## Problem to solve
Go through the data line by line from the top, retyping each exactly, and end with the line that contains "его около дороги.".

**** Input data ****

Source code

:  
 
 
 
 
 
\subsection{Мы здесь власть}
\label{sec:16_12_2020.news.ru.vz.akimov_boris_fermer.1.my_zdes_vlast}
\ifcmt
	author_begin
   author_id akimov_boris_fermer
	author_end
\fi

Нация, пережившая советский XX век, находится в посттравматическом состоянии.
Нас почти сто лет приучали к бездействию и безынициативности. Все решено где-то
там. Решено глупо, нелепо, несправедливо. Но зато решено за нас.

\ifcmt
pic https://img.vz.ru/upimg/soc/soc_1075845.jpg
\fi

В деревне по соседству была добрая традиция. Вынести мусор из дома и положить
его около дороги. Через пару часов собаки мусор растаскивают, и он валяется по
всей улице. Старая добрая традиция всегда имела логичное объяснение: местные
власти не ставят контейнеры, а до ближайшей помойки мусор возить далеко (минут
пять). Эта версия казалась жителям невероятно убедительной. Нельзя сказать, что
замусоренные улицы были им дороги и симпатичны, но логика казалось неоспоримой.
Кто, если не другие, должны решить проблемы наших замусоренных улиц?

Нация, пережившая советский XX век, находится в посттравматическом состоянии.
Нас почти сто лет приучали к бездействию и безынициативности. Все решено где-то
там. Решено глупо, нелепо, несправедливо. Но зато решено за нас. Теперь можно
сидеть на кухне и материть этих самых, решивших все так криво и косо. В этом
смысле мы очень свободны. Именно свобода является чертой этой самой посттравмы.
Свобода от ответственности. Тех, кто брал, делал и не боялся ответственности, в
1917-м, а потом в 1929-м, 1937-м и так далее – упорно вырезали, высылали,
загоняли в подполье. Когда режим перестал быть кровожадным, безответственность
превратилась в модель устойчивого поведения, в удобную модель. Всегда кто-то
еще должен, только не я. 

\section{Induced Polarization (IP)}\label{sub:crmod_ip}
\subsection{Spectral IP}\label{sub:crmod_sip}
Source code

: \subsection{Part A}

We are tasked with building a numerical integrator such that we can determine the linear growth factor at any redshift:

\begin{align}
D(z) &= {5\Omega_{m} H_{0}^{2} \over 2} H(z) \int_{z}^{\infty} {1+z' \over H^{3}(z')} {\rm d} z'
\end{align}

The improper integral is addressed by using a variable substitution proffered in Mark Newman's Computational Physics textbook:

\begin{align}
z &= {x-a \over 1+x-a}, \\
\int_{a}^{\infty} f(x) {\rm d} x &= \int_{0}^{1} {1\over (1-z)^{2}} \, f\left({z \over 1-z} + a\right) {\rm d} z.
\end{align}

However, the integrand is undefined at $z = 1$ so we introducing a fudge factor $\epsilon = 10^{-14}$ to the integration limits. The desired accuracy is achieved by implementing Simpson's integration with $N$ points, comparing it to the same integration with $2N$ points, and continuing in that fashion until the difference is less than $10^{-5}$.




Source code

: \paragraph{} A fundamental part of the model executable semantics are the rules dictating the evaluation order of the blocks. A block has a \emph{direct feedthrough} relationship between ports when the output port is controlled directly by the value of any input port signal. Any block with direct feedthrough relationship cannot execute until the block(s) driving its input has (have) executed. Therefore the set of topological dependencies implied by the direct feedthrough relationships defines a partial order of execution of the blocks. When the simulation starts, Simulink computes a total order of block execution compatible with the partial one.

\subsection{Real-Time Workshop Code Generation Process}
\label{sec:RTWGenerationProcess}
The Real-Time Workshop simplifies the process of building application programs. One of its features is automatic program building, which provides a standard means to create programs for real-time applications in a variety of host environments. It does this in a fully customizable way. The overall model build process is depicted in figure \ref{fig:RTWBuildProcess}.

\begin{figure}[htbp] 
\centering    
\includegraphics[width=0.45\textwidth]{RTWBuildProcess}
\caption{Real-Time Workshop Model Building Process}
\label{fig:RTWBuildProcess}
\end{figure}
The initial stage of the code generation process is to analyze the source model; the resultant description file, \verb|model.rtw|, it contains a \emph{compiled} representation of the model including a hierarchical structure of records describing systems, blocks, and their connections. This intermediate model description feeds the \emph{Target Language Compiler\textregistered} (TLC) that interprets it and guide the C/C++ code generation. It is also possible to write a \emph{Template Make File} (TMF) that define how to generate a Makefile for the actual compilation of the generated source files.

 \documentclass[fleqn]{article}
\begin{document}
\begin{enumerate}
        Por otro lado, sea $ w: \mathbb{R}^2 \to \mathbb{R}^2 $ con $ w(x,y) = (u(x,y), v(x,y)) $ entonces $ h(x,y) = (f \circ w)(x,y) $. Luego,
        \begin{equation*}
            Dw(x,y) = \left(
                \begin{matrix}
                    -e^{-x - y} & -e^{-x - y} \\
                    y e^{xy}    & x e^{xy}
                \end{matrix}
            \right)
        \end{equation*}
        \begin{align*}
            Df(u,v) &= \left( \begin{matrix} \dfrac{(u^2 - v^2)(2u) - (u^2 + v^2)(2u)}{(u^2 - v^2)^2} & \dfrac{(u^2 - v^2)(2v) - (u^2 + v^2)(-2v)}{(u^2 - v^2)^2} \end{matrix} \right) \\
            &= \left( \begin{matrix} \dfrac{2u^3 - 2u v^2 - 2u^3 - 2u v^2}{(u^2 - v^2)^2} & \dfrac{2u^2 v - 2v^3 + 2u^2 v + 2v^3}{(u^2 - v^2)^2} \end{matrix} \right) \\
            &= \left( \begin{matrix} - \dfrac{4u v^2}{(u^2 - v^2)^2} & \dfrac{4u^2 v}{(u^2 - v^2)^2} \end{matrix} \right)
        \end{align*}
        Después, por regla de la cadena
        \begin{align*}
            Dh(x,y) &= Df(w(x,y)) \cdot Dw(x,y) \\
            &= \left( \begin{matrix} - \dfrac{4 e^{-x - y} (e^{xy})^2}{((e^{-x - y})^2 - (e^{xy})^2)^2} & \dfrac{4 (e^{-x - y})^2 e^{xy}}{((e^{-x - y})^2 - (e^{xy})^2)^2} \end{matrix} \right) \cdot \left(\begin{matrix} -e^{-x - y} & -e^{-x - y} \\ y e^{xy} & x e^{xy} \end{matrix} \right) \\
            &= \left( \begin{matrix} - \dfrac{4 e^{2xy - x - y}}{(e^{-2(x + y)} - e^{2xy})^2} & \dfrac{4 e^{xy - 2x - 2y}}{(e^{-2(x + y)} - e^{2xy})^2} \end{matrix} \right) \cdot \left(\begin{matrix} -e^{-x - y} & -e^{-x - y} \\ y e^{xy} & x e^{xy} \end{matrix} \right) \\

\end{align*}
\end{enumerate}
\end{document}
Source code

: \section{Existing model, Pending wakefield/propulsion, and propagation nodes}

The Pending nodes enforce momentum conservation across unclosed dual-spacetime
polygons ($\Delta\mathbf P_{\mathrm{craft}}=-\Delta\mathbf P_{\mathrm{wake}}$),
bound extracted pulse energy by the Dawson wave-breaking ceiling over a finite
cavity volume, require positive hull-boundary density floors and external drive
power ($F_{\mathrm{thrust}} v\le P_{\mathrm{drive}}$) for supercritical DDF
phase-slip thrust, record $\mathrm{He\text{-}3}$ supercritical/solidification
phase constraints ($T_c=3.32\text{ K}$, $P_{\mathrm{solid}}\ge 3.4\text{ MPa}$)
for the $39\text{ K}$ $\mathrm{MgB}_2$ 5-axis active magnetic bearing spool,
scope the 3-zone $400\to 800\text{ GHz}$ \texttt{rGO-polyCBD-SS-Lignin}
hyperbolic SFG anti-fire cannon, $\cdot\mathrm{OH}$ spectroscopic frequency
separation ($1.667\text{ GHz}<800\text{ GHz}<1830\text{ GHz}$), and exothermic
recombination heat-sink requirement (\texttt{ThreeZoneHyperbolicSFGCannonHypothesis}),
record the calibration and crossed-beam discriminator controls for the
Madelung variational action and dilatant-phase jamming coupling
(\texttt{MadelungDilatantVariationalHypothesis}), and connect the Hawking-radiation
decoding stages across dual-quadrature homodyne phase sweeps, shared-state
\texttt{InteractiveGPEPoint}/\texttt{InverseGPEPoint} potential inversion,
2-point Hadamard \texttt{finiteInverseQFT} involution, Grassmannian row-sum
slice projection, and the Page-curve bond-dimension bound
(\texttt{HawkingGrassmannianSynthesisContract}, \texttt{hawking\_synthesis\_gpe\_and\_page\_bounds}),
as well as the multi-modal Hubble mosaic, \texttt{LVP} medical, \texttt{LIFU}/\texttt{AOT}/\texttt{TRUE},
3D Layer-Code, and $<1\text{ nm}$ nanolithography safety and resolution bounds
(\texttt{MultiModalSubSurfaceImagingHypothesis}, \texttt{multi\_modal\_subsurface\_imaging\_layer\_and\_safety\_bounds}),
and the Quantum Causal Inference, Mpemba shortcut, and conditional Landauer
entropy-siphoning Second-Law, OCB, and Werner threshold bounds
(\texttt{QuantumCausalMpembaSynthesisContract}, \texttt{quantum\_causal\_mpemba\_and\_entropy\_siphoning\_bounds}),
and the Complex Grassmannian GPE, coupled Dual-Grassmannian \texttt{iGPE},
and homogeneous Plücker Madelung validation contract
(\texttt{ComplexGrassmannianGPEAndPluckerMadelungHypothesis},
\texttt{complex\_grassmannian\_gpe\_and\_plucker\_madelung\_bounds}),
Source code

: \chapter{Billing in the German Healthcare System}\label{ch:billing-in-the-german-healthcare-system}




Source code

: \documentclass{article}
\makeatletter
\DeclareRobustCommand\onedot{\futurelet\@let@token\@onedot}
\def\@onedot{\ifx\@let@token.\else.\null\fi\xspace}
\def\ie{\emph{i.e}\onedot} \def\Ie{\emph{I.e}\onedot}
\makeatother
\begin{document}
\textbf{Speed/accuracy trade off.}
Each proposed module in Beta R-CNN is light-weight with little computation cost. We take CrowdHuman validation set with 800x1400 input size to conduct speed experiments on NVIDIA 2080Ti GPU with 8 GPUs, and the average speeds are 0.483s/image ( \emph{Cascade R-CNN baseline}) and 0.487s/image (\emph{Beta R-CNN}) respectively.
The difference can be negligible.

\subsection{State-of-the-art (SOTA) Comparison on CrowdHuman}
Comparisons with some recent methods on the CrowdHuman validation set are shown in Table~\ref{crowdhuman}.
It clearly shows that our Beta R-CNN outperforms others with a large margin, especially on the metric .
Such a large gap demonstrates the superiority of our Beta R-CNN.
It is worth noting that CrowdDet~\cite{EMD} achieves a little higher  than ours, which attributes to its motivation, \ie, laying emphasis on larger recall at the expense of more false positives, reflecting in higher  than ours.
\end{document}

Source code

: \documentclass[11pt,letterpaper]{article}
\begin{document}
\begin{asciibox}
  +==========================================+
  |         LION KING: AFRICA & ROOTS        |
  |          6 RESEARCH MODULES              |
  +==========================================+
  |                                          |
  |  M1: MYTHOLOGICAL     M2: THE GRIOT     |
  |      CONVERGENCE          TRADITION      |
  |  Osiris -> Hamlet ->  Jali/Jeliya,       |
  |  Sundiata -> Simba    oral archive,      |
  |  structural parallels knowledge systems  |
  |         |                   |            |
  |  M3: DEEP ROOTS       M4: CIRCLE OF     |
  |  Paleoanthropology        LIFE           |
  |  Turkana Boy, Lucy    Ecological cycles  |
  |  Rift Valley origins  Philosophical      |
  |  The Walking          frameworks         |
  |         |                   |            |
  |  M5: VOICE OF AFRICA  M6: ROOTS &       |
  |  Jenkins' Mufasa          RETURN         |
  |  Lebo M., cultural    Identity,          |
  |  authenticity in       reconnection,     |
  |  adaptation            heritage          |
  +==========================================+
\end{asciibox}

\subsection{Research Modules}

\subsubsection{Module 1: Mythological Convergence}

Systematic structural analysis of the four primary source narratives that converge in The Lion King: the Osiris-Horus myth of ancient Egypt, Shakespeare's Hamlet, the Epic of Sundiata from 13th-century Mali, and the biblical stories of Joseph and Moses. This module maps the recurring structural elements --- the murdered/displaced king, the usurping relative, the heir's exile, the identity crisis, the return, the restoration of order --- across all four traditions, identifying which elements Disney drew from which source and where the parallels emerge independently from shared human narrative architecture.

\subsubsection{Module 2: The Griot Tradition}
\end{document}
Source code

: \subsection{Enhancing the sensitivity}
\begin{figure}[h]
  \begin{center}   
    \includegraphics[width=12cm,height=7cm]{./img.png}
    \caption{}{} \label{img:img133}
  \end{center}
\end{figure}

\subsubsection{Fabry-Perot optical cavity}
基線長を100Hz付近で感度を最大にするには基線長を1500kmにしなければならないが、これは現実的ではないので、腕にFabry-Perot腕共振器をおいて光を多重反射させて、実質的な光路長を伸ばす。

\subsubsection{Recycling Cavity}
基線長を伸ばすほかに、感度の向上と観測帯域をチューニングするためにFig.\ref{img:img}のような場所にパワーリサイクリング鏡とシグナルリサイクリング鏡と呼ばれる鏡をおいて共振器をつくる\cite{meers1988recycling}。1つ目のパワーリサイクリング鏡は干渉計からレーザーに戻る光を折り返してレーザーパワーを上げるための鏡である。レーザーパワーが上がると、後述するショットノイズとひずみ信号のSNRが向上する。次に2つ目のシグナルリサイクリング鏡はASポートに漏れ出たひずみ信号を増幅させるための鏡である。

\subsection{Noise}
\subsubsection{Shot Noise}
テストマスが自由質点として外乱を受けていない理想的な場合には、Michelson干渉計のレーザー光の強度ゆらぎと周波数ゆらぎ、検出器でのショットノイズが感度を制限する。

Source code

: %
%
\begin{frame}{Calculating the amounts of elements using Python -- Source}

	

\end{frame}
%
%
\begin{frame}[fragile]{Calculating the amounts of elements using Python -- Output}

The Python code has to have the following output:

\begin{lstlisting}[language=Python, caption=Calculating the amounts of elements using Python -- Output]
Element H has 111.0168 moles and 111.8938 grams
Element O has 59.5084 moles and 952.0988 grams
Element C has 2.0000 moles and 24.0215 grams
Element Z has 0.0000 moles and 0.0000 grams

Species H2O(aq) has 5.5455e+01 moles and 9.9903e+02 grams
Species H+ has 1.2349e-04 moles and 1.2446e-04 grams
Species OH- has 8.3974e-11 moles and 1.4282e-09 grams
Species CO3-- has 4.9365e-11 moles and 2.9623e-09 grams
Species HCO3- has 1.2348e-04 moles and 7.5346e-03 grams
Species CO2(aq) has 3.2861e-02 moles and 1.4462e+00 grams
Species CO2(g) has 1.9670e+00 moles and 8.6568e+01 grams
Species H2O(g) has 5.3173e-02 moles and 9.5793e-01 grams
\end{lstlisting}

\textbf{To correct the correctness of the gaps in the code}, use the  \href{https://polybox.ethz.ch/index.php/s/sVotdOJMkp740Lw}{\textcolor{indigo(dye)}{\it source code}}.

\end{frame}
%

****

## Exercise solution
Source code

:  
 
 
 
 
 
\subsection{Мы здесь власть}
\label{sec:16_12_2020.news.ru.vz.akimov_boris_fermer.1.my_zdes_vlast}
\ifcmt
	author_begin
   author_id akimov_boris_fermer
	author_end
\fi

Нация, пережившая советский XX век, находится в посттравматическом состоянии.
Нас почти сто лет приучали к бездействию и безынициативности. Все решено где-то
там. Решено глупо, нелепо, несправедливо. Но зато решено за нас.

\ifcmt
pic https://img.vz.ru/upimg/soc/soc_1075845.jpg
\fi

В деревне по соседству была добрая традиция. Вынести мусор из дома и положить
его около дороги. Через пару часов собаки мусор растаскивают, и он валяется по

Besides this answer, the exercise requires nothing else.